Catalog created a bunch of duplicate datasets via harvest. Needs to be corrected.

How to reproduce

  1. Check for dupes: https://github.com/GSA/datagov-dedupe

Expected behavior

No duplicates

Actual behavior

Lots of duplicates

Sketch

Update code so no more duplicates occur: GSA/ckanext-datajson#120

Now we need to run de-dupe on all organizations.

Tested and confirmed on GSA org.

Can step through other organizations that have seen major changes from here: https://catalog.data.gov/api/action/package_search?q=metadata_modified:[2022-08-04T00:00:00Z+TO+NOW]&sort=metadata_modified%20desc&facet.field=[%22organization%22]

Eventually want to see no duplicates across the platform.

@jbrown-xentity
Copy link
Contributor Author

Even though we utilized #3918 , there are still duplicate datasets from the old dump. Plugging through those now, starting with DOI... https://gsa-tts.slack.com/archives/C2N85536E/p1660231323964859

@jbrown-xentity
Copy link
Contributor Author

Kicked this off again yesterday after being out for a week; we are about 35-40% done (but errors occur often).

@jbrown-xentity
Copy link
Contributor Author

Leaving this here: the script got stuck on 42 datasets that existed in SOLR but not in the DB. CKAN can't update datasets that don't exist in the DB, and there's no way via CKAN API to manage these datasets other than find them via search. They had to be removed via the CKAN CLI, using the search-index clear functionality (that is dangerous since if the dataset isn't specified, it can clear the whole index). Now that these few are gone, the de-dupe process is clearing ~8 per minute, and the doi de-dupe should finish up by the end of today.

@jbrown-xentity
Copy link
Contributor Author

The script continued to run last night, and it crashed on a 404 error (Similar to the other 42 errors). Before it restarted, it had 1,500 left. After the restart, it had 11K. I confirmed that DOI had a harvest run yesterday afternoon, and duplicates were created.
We already have a test case for this, and the tests pass. That means something is weird with these datasets that are stored; somehow the duplicate issue is recurring. I don't know if it's a special case (related to DOI data), or if just that the fetch jobs are stepping on each other and we need to reconsider GSA/ckanext-datajson#94. I think we need to create an investigation ticket into this, to discover how wide-spread the problem is and design a repro case such that we can find where the bug occurs.

@jbrown-xentity
Copy link
Contributor Author

Through log analysis, I can confirm that the gather process is creating a new harvest object for datasets that already exist on the website. Consider identifier 02b6c78d-945b-4517-b685-9060f0bf0e31:

They have the same harvest source information, same unique identifier, same title, same source hash. They have a unique name and a unique harvest object.

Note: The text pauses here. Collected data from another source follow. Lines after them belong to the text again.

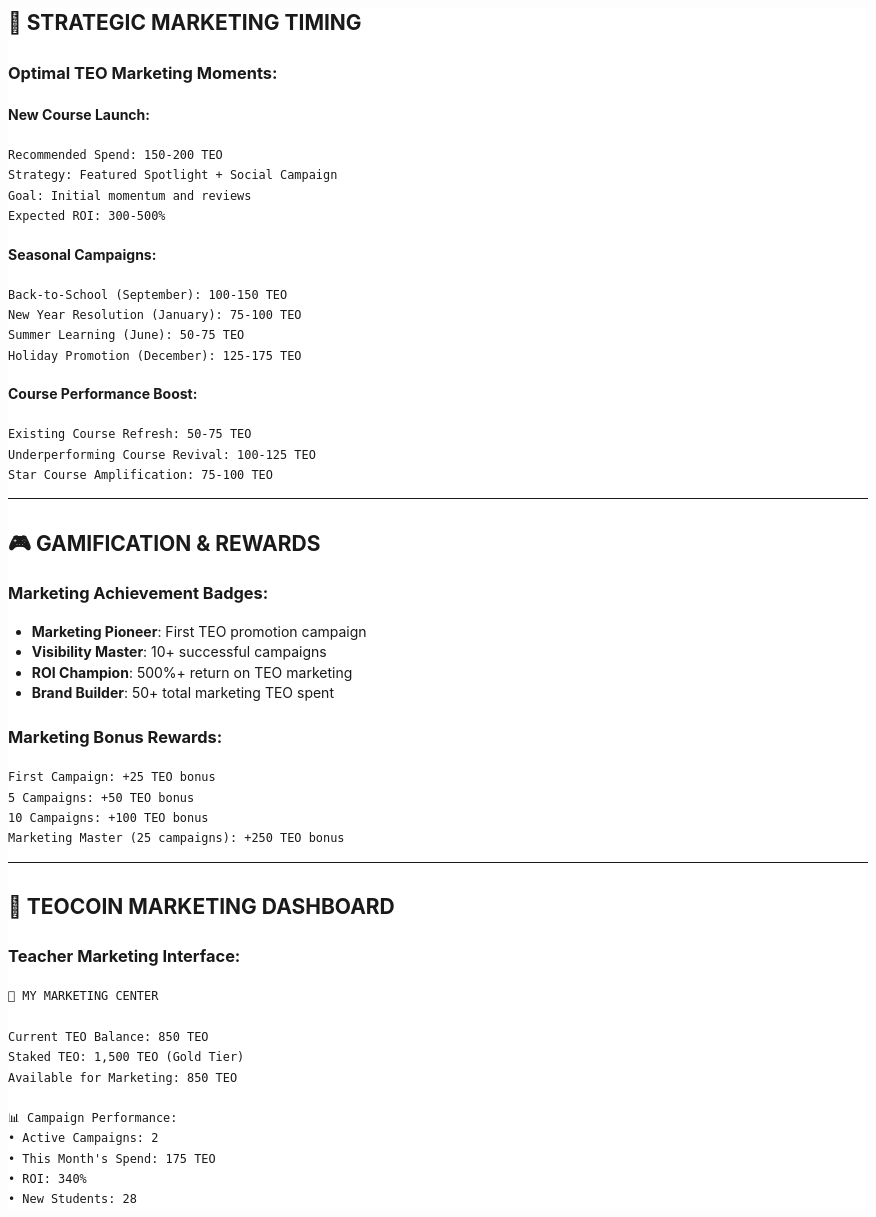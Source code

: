 
## 🎯 **STRATEGIC MARKETING TIMING**

### **Optimal TEO Marketing Moments:**

#### **New Course Launch:**
```
Recommended Spend: 150-200 TEO
Strategy: Featured Spotlight + Social Campaign
Goal: Initial momentum and reviews
Expected ROI: 300-500%
```

#### **Seasonal Campaigns:**
```
Back-to-School (September): 100-150 TEO
New Year Resolution (January): 75-100 TEO  
Summer Learning (June): 50-75 TEO
Holiday Promotion (December): 125-175 TEO
```

#### **Course Performance Boost:**
```
Existing Course Refresh: 50-75 TEO
Underperforming Course Revival: 100-125 TEO
Star Course Amplification: 75-100 TEO
```

---

## 🎮 **GAMIFICATION & REWARDS**

### **Marketing Achievement Badges:**
- **Marketing Pioneer**: First TEO promotion campaign
- **Visibility Master**: 10+ successful campaigns
- **ROI Champion**: 500%+ return on TEO marketing
- **Brand Builder**: 50+ total marketing TEO spent

### **Marketing Bonus Rewards:**
```
First Campaign: +25 TEO bonus
5 Campaigns: +50 TEO bonus
10 Campaigns: +100 TEO bonus
Marketing Master (25 campaigns): +250 TEO bonus
```

---

## 📱 **TEOCOIN MARKETING DASHBOARD**

### **Teacher Marketing Interface:**
```
🎯 MY MARKETING CENTER

Current TEO Balance: 850 TEO
Staked TEO: 1,500 TEO (Gold Tier)
Available for Marketing: 850 TEO

📊 Campaign Performance:
• Active Campaigns: 2
• This Month's Spend: 175 TEO
• ROI: 340%
• New Students: 28
```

The logs show that the logic isn't working for this code:

2022-08-26 08:05:16,108 INFO  [ckanext.datajson.datajson_ckan_28] Check existing dataset: 02b6c78d-945b-4517-b685-9060f0bf0e31
2022-08-26 08:05:16,109 INFO  [ckanext.datajson.datajson_ckan_28] Datajson creates a HO: 02b6c78d-945b-4517-b685-9060f0bf0e31

We are currently harvesting DOI on dev and locally, to see if the problem is reproducible. We do attempt to test the re-harvest logic, both at the ckanext-datajson extension level and at the catalog.data.gov level and all tests currently pass with no duplication.

@jbrown-xentity
Copy link
Contributor Author

Locally, I was able to harvest DOI (I think if I tried a bigger source locally my machine would choke). Somehow, on the first harvest, it duplicated all the datasets (minus a few). However, the harvest source only reports harvesting a single set of records: 28,667. This is because that's how many harvest objects were created by the gather process to be harvested. I ran this using multiple catalog-fetch commands. I did see this error message pop up a few times, still not sure if that's meaningful or not.

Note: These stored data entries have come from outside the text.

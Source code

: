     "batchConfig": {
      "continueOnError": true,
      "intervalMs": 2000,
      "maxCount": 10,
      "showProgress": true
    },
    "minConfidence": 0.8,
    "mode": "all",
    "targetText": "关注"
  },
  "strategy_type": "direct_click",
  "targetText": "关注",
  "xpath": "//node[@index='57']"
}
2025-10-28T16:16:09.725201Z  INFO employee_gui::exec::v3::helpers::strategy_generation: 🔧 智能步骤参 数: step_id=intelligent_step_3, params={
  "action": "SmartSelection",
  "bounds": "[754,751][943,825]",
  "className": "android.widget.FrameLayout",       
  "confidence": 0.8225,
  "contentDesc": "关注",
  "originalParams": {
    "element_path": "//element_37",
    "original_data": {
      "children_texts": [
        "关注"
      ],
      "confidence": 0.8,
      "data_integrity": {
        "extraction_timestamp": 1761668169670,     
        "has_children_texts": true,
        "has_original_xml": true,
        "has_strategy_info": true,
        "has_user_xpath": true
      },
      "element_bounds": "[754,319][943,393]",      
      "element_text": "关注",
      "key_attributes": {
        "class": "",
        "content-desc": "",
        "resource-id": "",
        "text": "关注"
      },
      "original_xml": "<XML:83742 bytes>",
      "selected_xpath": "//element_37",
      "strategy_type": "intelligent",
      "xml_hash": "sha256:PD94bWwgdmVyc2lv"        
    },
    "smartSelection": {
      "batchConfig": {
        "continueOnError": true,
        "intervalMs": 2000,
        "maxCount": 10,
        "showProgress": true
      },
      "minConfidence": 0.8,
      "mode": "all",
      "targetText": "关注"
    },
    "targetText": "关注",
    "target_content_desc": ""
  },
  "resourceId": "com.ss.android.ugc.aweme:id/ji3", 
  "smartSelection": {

I'm going to clear the harvest and restart with just one job, and see if the duplicates persist. If not, I'm going to recommend that we move to a single harvest source for now.

When I reharvest, no new duplicates are created. Just the normal additions, edits, etc. 🤷

@jbrown-xentity
Copy link
Contributor Author

Was able to repurpose much of the datagov-dedupe code to add functionality to report duplicates across organizations, and run a github action to check this on-demand. See https://github.com/GSA/datagov-dedupe/actions/runs/2952078797

Current summary:

  • 33 organizations have duplicates
  • 141,085 duplicate records exist (from 369,687), or 38% of all records
  • 113K duplicate records are from just DOI and NOAA. DOI uses DCAT-US harvester, while NOAA uses ISO WAF. These share almost no code in the gathering and fetch process (checking what should be importing, and actually importing)
  • DOI has more duplicates (56,435) than regular records (29629)

@jbrown-xentity
Copy link
Contributor Author

Development harvested cleanly, and re-harvested fine without duplicates.
Investigating specifically DOI and the logs, was able to find that the gather process ran twice, once at 2022-08-25T19:58:00 and another at 2022-08-26T07:57:03, for the same job. Investigating logs seems to show catalog-gather restarting often, as much as every half hour. This is suspicious, as we are not regularly restarting it. I see exit status of 0, 1, 143, and 137 but there may be others. There are 7 exits/crashes that occur between these 2 gather process log statements, most of which contain multiple error codes at the same time (first example has records of 143, then 0, then 137, all within 1 second of each other).
Code 137 is out of memory, it's possible we need to bump from 3G to 4G to make it more stable.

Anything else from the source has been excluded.